Hi,

I want to use `tf.data.Dataset`

as main building block in my data pipeline for training a neural network with Tensorflow that deals with time series. Ideally without resorting to custom dataloader classes.

**Question:** How do you perform processing that requires more than what Tensorflow can express? I.e. operations that require for example Numpy input and therefore cannot be integrated in the Tensorflow graph.

**Example:** Given time series data, I would like to resample the data to be able to use time series data from different sources in a single training dataset. How can that be achieved?

The reasoning behind the pipeline-integrated transformations are that those transformations only take around 10min on the whole dataset that I use. Hence, I am happy to perform them prior to training instead of deriving a dedicated dataset once.

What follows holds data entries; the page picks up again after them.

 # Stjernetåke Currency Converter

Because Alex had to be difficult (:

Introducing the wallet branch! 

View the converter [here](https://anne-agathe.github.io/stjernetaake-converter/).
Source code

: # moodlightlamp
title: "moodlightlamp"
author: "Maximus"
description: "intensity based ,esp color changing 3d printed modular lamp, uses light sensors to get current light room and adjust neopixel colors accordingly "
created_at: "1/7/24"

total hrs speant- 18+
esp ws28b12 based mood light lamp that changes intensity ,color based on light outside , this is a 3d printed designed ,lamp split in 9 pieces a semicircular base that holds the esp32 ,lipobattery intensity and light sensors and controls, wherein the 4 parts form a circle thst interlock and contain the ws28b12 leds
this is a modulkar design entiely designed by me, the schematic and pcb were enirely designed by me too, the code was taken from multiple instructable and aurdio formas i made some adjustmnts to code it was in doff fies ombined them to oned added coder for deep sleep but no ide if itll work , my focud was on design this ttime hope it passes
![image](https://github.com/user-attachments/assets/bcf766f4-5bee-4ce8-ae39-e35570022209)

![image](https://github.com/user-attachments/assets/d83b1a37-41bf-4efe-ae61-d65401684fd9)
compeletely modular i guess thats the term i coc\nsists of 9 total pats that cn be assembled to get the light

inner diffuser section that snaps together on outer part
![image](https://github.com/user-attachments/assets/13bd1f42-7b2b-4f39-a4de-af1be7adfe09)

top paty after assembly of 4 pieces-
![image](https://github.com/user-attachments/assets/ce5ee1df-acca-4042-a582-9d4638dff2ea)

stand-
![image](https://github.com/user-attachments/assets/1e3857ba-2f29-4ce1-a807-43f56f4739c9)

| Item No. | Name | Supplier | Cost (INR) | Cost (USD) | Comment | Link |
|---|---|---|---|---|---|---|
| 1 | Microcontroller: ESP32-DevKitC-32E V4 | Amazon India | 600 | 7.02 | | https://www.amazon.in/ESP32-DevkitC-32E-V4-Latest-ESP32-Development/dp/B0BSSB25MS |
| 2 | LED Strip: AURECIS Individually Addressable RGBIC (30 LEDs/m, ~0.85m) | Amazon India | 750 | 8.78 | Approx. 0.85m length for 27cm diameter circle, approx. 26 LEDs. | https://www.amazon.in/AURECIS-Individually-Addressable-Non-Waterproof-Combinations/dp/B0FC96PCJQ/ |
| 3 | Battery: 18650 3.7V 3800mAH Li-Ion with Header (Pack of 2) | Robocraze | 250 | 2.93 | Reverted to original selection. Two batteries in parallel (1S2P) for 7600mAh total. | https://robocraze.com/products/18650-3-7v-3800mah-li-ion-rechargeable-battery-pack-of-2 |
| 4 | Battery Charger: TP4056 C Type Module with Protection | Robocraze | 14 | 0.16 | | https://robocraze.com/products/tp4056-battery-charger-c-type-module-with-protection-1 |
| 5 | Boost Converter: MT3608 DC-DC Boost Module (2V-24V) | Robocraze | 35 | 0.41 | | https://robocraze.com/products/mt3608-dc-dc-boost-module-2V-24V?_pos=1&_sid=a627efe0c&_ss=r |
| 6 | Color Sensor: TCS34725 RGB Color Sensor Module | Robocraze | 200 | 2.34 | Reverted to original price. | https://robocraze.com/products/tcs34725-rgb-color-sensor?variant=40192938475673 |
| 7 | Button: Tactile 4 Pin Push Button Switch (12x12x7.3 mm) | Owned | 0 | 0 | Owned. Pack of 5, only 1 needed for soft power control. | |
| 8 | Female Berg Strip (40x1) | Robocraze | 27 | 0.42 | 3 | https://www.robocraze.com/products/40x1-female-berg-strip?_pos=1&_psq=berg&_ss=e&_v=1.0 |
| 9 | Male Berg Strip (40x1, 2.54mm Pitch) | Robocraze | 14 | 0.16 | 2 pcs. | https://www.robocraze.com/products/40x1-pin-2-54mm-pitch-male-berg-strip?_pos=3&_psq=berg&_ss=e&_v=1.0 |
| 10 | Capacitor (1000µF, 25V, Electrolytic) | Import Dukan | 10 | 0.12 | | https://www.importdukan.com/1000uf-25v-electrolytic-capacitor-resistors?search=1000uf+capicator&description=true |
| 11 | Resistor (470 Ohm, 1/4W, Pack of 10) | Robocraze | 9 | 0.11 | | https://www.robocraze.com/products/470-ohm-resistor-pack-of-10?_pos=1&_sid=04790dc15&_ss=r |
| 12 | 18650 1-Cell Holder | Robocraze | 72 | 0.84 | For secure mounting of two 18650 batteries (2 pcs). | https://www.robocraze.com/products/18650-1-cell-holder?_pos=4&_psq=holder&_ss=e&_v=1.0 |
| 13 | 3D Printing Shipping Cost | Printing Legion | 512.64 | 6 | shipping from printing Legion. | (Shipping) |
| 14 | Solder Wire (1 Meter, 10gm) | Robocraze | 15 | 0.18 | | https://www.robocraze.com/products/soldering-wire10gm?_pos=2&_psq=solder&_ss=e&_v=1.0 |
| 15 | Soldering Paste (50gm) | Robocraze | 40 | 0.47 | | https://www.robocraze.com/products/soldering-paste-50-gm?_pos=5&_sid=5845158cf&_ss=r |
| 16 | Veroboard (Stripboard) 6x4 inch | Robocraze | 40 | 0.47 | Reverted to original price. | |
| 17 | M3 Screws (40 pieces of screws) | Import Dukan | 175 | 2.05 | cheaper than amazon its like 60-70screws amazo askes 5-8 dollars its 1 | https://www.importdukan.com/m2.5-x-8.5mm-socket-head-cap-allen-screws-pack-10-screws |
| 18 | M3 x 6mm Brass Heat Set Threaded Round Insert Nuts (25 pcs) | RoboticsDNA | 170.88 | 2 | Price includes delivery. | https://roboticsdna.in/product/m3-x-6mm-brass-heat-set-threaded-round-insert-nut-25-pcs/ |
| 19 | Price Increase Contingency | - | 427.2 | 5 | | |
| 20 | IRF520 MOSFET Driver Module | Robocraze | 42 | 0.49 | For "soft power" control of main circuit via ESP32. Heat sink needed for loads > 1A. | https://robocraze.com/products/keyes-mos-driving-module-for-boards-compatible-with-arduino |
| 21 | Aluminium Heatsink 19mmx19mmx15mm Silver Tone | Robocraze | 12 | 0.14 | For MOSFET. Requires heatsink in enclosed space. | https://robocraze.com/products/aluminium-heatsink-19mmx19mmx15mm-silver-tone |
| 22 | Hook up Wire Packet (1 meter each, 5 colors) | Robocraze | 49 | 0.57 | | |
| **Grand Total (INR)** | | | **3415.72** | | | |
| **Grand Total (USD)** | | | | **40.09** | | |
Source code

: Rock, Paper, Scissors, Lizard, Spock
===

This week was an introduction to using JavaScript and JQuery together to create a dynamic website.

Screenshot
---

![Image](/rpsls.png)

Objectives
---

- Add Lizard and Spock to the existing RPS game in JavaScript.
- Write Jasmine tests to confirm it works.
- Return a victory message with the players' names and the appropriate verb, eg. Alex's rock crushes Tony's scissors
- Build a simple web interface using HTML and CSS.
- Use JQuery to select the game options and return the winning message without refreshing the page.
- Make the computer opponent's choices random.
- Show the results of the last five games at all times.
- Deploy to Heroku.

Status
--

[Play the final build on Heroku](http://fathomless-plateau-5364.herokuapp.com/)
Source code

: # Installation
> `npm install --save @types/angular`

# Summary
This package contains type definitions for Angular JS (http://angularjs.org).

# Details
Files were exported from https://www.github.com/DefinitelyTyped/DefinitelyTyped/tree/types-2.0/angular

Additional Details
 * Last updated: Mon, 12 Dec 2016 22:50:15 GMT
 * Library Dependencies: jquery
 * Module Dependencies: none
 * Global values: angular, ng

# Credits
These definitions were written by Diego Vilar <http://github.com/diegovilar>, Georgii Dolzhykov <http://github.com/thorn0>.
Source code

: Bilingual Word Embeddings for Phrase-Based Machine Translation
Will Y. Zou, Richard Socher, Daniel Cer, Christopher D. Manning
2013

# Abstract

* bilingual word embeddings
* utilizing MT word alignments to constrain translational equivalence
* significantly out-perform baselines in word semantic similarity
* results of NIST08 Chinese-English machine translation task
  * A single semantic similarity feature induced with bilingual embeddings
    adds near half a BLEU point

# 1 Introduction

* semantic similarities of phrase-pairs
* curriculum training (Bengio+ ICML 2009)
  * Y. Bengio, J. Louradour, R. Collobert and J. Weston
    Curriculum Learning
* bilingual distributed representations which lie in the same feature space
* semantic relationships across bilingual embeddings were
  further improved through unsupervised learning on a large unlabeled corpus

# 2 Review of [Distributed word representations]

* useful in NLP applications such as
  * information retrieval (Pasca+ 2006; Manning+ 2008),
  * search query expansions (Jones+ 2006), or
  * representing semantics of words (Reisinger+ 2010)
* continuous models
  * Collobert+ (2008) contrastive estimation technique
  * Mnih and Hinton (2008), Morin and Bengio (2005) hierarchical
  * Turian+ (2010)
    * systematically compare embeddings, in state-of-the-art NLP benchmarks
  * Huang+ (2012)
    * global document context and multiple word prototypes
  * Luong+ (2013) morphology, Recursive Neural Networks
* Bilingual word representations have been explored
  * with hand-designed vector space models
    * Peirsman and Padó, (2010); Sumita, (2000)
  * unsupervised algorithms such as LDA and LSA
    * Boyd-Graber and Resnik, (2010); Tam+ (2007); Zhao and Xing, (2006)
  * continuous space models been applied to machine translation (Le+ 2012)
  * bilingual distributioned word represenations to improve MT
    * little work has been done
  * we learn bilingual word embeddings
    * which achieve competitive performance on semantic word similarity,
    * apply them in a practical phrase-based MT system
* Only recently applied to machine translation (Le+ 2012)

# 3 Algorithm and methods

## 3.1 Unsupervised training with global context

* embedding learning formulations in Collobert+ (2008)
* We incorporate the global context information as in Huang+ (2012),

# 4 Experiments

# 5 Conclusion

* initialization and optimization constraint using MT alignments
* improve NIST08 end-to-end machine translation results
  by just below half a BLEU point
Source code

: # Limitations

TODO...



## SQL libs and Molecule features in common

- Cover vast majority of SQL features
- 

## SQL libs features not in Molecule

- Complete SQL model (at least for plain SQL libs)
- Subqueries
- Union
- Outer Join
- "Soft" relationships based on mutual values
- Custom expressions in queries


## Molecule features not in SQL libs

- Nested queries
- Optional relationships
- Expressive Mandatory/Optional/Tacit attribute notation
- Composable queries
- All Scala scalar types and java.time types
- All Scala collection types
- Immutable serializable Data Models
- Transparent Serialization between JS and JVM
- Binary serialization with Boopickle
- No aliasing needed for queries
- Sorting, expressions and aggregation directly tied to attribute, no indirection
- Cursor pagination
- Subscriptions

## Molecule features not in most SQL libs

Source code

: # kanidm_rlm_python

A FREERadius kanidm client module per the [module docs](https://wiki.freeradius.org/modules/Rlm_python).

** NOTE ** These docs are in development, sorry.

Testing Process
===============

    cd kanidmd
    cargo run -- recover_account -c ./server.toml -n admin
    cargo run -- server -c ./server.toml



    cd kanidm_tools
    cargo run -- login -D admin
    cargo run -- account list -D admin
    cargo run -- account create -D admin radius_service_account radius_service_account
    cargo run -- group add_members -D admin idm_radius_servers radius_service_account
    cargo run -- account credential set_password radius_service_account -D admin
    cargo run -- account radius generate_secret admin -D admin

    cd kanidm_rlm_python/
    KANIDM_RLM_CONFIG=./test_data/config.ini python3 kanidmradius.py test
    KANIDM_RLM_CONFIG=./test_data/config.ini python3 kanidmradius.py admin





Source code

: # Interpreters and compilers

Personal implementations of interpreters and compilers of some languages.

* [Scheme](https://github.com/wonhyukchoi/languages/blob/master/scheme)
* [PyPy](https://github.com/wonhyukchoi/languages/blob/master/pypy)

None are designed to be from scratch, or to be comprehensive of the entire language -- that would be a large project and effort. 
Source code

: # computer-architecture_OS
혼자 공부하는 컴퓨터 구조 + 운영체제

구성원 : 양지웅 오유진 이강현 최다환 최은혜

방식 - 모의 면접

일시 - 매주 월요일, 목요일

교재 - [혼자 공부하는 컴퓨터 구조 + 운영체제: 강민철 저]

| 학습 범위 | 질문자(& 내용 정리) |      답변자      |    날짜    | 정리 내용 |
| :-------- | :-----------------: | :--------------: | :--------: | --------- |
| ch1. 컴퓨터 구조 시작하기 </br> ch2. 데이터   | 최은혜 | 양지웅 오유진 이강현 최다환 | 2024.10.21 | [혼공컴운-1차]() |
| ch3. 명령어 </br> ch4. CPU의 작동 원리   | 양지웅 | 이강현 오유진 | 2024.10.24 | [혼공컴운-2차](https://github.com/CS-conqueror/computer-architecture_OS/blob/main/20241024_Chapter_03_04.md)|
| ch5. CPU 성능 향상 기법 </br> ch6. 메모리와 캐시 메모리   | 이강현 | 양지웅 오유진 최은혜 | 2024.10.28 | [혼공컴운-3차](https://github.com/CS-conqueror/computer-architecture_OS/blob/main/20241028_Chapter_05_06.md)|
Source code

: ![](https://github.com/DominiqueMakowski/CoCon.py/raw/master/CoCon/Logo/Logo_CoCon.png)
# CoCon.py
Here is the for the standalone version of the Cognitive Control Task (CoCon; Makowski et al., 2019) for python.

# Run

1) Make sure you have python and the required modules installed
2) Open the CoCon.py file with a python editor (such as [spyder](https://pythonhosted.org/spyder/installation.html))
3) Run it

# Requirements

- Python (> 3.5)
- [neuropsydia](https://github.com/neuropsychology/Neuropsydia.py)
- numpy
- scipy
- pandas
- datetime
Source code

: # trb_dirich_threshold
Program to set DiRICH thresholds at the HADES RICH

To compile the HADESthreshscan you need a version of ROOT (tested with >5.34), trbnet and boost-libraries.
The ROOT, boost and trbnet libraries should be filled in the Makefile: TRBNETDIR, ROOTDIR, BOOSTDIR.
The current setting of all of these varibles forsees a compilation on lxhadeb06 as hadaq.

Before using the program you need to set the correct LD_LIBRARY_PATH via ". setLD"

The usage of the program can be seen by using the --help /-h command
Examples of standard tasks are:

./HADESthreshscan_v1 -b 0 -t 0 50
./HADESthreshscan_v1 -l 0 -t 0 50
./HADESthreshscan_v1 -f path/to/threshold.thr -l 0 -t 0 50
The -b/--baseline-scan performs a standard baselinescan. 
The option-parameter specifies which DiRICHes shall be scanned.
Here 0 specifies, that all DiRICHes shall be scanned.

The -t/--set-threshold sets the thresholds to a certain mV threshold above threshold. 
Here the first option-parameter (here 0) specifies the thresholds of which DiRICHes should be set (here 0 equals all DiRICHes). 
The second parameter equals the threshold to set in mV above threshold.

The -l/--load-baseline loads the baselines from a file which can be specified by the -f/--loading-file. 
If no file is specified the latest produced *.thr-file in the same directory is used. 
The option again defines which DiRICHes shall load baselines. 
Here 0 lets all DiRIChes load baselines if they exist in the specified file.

I am aware of similar questions here (like this). Also, I am aware of Tensorflow Transform and Keras preprocessing layers. None of those options allow for example interpolation. There exists a TF implementation for interpolation - but that only works on an equidistant grid unfortunately. An interesting implementation of interpolation in TensorFlow is this one; however, I would much prefer to existing implementations in SciPy or NumPy.

What is your workflow to implement preprocessing steps that are easy with NumPy and alike if one-time performance is not crucial? Maybe using a custom dataloader is in fact easier than relying on `tf.data.Dataset`

for those preprocessing steps?

Thanks and best wishes!